I’ve worn out my positive attitude

I am so very tired.  The huge act of will it takes to do every tiny thing.  The condescending approval when I manage something more than usual, approval that says, ‘see, you don’t have to be so lazy’.  I’m tired of fighting to get decent medical attention.  Sick of all the health care people playing tug-of-war with me.  I wish they would talk to each other, work as a team.  Come to me when they can agree what I should do.  And I’m sick of trying to grab those rare and random good days and schedule medical appointments on them, when there are always more people I need to see than good days or money to see them. 

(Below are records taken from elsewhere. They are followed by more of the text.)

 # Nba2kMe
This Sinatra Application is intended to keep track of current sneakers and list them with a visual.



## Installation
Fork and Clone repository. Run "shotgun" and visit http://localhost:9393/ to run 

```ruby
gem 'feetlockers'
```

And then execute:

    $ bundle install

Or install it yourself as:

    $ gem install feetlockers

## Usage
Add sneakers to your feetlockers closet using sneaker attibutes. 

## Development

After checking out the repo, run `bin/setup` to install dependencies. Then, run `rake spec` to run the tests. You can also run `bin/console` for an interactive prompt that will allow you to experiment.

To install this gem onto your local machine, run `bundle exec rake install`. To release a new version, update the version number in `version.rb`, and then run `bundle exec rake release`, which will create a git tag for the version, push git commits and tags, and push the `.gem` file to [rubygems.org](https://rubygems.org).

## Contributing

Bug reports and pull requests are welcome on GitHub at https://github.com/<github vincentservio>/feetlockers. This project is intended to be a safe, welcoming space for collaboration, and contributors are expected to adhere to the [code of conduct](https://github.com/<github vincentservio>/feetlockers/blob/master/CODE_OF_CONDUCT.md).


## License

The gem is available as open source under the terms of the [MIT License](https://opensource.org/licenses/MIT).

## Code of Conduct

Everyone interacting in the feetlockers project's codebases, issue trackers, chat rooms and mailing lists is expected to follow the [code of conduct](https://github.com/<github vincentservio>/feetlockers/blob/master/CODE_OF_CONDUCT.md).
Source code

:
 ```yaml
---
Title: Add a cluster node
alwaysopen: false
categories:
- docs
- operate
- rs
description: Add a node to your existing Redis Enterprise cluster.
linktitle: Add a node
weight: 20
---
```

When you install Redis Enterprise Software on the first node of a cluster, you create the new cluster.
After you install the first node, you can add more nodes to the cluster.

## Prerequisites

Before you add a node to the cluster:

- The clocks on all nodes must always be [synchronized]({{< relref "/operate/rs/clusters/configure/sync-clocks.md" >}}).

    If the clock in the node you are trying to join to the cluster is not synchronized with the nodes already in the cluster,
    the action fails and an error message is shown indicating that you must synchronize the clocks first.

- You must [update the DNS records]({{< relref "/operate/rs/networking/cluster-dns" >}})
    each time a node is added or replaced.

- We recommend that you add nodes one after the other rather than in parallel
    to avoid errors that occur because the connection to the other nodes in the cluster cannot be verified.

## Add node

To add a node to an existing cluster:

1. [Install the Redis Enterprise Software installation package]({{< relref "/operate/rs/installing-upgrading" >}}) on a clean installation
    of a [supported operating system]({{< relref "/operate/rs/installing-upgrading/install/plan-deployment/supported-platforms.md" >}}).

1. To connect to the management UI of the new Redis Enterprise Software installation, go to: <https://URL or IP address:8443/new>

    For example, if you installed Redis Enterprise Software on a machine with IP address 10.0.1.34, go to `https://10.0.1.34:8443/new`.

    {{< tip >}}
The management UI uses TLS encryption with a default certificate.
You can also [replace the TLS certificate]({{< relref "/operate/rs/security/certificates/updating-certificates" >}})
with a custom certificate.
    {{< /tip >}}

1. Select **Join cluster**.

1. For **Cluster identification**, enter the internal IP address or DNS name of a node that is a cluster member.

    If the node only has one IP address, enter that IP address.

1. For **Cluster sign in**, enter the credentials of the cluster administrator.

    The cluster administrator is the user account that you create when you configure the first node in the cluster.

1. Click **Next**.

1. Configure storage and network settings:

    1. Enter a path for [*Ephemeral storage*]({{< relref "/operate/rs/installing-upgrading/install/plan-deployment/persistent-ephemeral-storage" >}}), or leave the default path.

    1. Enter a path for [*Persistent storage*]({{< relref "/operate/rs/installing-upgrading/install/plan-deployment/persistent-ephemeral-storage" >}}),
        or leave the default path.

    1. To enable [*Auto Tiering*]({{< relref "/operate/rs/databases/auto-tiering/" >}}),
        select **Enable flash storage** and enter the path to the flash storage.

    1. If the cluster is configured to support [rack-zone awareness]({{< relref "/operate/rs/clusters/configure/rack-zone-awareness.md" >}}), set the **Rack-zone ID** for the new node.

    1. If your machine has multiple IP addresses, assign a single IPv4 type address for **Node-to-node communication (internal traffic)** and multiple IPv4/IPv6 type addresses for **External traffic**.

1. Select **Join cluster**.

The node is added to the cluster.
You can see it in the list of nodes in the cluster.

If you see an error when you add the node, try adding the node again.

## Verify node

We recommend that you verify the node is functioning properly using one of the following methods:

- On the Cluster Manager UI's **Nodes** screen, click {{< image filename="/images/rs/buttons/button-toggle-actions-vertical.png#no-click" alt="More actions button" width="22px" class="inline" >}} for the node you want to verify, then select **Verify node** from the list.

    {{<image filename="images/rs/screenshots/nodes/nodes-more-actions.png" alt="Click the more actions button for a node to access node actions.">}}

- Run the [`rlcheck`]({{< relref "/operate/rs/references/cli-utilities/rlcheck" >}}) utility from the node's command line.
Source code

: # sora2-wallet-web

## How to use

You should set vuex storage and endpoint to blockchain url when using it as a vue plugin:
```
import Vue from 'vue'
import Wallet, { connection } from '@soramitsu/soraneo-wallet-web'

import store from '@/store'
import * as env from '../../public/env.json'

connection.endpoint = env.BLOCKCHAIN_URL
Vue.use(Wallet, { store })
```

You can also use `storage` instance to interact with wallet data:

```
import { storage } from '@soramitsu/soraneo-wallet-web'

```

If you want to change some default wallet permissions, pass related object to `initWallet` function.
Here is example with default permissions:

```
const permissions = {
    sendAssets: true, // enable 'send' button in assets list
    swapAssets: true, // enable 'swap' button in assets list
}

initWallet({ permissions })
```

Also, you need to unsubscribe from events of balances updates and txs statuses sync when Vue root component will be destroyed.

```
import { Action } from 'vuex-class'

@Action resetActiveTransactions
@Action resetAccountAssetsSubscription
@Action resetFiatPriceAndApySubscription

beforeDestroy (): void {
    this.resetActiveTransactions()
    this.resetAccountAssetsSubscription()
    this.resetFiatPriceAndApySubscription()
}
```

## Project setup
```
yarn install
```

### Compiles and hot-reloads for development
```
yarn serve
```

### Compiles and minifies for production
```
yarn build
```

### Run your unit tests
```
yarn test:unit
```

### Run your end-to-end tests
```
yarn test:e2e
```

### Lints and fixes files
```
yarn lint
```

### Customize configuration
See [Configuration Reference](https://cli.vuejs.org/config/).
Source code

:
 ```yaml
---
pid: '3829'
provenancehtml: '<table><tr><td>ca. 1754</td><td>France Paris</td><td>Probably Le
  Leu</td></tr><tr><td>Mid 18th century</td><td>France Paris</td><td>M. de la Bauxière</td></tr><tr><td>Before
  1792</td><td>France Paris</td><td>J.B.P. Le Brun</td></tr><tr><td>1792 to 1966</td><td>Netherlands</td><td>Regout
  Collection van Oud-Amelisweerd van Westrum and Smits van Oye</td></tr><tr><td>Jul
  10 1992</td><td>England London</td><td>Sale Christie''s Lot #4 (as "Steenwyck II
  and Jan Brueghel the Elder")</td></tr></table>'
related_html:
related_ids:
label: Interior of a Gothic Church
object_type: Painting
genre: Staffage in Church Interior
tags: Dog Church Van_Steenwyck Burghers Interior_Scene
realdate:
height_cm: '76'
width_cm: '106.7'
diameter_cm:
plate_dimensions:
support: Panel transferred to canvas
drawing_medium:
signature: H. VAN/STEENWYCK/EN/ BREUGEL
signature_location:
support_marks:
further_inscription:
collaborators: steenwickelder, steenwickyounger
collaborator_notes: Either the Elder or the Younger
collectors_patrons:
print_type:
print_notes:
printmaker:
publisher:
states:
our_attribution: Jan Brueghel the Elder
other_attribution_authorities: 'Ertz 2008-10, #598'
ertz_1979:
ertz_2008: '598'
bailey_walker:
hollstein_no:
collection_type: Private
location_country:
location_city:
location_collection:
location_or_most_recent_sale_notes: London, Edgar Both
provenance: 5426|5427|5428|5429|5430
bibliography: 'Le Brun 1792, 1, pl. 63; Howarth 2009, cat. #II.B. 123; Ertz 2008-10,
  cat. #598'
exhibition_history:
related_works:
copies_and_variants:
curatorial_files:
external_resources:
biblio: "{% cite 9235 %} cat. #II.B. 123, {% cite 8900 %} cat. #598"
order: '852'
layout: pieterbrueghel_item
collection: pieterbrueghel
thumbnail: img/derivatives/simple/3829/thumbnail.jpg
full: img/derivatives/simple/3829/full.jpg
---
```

You know what else?  I’m tired of drumming up bogus hopes to live for.  Tired of dreaming that one day I’ll be perfectly healthy and beautiful and twenty-one again.  Every time I hear that one of my problems is permanent, it threatens to tear down my whole reason for living. 

I’m in a holding pattern, and the fuel is getting low.  I just want to collapse and cry about it sometimes, but there’s no-one to catch me.  I don’t think anyone knows what a vast amount of effort every day takes.  Even when I’m asleep it feels like I’m treading water. 

The really silly thing is, if by some miracle or wonder of modern medicine I did get passably well, I don’t think I’d have any idea what to do with myself.  I don’t have big dreams, parked there waiting to fly.  I’ve been watching people around me graduate, marry, buy houses and have babies.  I’ve been watching them get careers, businesses, money.  And travel far, long and often.  And me, I’m still sitting here, like a stopped wind-up toy, as though my life stopped at twenty-three with the chronic fatigue, and the key in my back got stuck.  In some ways, I still feel like that lost Arts student with no idea what to do next.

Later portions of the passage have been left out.